Believe In People

Media Releases 2016

National emergency accommodation figures show 26% increase over the last year

Simon Communities Respond to latest Emergency Accommodation figures

Friday, November 25, 2016

 The Simon Communities in Ireland have said that the national figures demonstrate the number of people becoming homeless and trapped in emergency accommodation remain too high, indicating the urgent need for action. 

The national figures, released for October, show that there are 6, 847people trapped in emergency accommodation, a year on year increase of 26%. There are 2,470 children (a year on year increase of 34%) and 1,178 families (a year on year increase of 34%). These figures also report a devastating 2,794 adults without dependants in their care are trapped in emergency accommodation (a year on year increase 13%).  
Niamh Randall, Spokesperson for the Simon Communities said that the Government must urgently prioritise implementation of Rebuilding Ireland: An Action Plan for Housing and Homelessness.
Rebuilding Ireland was a hugely positive step but it is critical that we don’t lose momentum and urgency. While it is welcome to see some slow-down in the numbers of families and children entering into emergency accommodation, the numbers remain far too high. We are particularly alarmed that the number of single adults has increased significantly, with 79 people entering emergency accommodation in October alone. This brings the total to 2,794. These are people who are often forgotten and who have been failed by the state, time and time again. 

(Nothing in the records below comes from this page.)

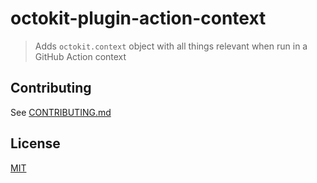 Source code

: # octokit-plugin-action-context

> Adds `octokit.context` object with all things relevant when run in a GitHub Action context

## Contributing

See [CONTRIBUTING.md](CONTRIBUTING.md)
  
## License

[MIT](LICENSE)
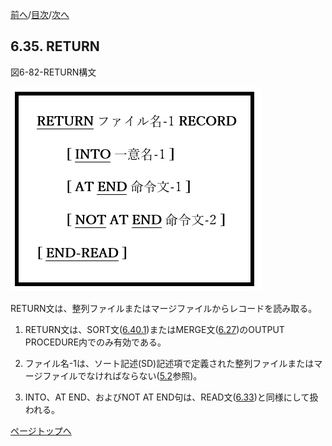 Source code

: <!--navi start1-->
[前へ](6-34.md)/[目次](https://opensourcecobol.github.io/markdown/TOC.html)/[次へ](6-36.md)
<!--navi end1-->
## 6.35. RETURN

図6-82-RETURN構文

![alt text](Image/6-82-Return.png)

RETURN文は、整列ファイルまたはマージファイルからレコードを読み取る。

1. RETURN文は、SORT文([6.40.1](6-40-1.md))またはMERGE文([6.27](6-27.md))のOUTPUT PROCEDURE内でのみ有効である。

2. ファイル名-1は、ソート記述(SD)記述項で定義された整列ファイルまたはマージファイルでなければならない([5.2](5-2.md)参照)。

3. INTO、AT END、およびNOT AT END句は、READ文([6.33](6-33-1.md))と同様にして扱われる。

<!--navi start2-->

[ページトップへ](6-35.md)
<!--navi end2-->
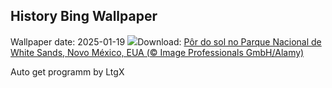 ## History Bing Wallpaper
Wallpaper date: 2025-01-19
![](https://www.bing.com/th?id=OHR.WhiteSandsNP_PT-BR5756772005_UHD.jpg&w=1000)Download: [Pôr do sol no Parque Nacional de White Sands, Novo México, EUA (© Image Professionals GmbH/Alamy)](https://www.bing.com/th?id=OHR.WhiteSandsNP_PT-BR5756772005_UHD.jpg)

Auto get programm by LtgX

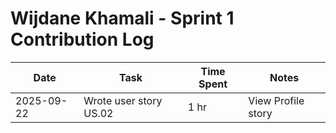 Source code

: # Wijdane Khamali - Sprint 1 Contribution Log

| Date       | Task             | Time Spent | Notes |
|------------|------------------|------------|-------|
| 2025-09-22 | Wrote user story US.02 | 1 hr       | View Profile story |
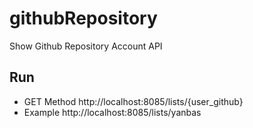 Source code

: # githubRepository
Show Github Repository Account API

## Run
- GET Method http://localhost:8085/lists/{user_github}
- Example http://localhost:8085/lists/yanbas
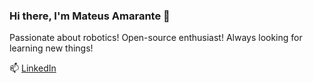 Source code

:### Hi there, I'm Mateus Amarante 👋

Passionate about robotics! Open-source enthusiast! Always looking for learning new things!

📫 [LinkedIn](https://www.linkedin.com/in/mateus-amarante-araujo/)

<!-- - 🔭 I’m currently working on projects in [BIR](https://github.com/Brazilian-Institute-of-Robotics) and [ORise](https://github.com/orise-robotics) organizations -->
<!-- - 🌱 I’m currently studying deep learning -->
<!-- - 💬 Ask me about anything [here](https://github.com/mateus-amarante/mateus-amarante/issues) -->
<!-- - 📫 How to reach me: mateus.amarujo@gmail.com | [LinkedIn](https://www.linkedin.com/in/mateus-amarante-araujo/) -->

<!-- ![Anurag's github stats](https://github-readme-stats-tan-six.vercel.app/api?count_private=true&username=mateus-amarante) -->

<!-- [![Top Langs](https://github-readme-stats-tan-six.vercel.app/api/top-langs/?username=mateus-amarante&&exclude_repo=github-readme-stats&hide=java&layout=compact&langs_count=4)](https://github.com/anuraghazra/github-readme-stats) -->

<!-- [![willianrod's wakatime stats](https://github-readme-stats-tan-six.vercel.app/api/wakatime?username=mateusamarante)](https://github.com/mateus-amarante/github-readme-stats) -->


<!--
**mateus-amarante/mateus-amarante** is a ✨ _special_ ✨ repository because its `README.md` (this file) appears on your GitHub profile.

Here are some ideas to get you started:
- 🤔 I’m looking for help with ...
- 😄 Pronouns: ...
- 👯 I’m looking to collaborate on ...
- ⚡ Fun fact: ...
-->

We know that many of the people who are homeless are coming from the Private Rental Sector and we are hopeful that the Strategy, due out in the coming weeks, will include strong measures to address this. We continue to call for full rent certainty with rents index liked to the Consumer Price Index action to enhance security of tenure.  Such measures was supported in the

Report of the Oireachtas Committee on Housing and Homelessness. Keeping people in the homes that they already have is key to stopping the flow of people into homelessness.'
The Simon Communities deliver supports and services to over 7,500 people and families who experience or are at risk of homelessness every year.  

For media queries and interview requests 
Helen McCormack
Tel: 01 671 1606/ 085 806 5141 
Homelessness - the numbers 

• During one week in October 2016 (latest available figures), there were 6,847 men, women and children in emergency accommodation across the country; a 26 % increase from the same week in October 2015. This included 2,794 adults with no dependents in their care and 1,178 families made up of 1,583 adults and 2,470 children. (DHPCLG, October 2016).
• During one night in April 2016, there were 171 people without a place to sleep in Dublin City.  This included 102 people sleeping rough and 69 people sheltering at the Nite Café.  Unfortunately, Dublin is the only area where an official rough sleeper count takes place, making it difficult to get a countrywide rough sleeping picture. (DRHE 2015) Figures from Cork Simon Community indicate that rough sleeping in Cork City increased nine-fold in four years (2011-2015).

About Simon Communities

The Simon Communities in Ireland are a network of eight regionally based independent Simon Communities based in Cork, Dublin, Dundalk, Galway, the Midlands, the Mid West, the North West and the South East that share common values and ethos in tackling all forms of homelessness throughout Ireland, supported by a National Office. The Simon Communities have been providing services in Ireland for over 40 years.  The Simon Communities deliver support and service to over 7,500 individuals and families throughout Ireland who experience – or are at risk of – homelessness every year. Whatever the issue, for as long as we are needed, Simon’s door is always open. For more information please log on to

Services range from
• Housing provision, tenancy sustainment & settlement services, housing advice & information services helping people to make the move out of homelessness & working with households at risk;
• Specialist health & treatment services addressing some of the issues which may have contributed to homeless occurring or may be a consequence;
• Emergency accommodation & support providing people with a place of welcome, warmth & safety;
• Soup runs & rough sleeper teams who are often the first point of contact for people sleeping rough.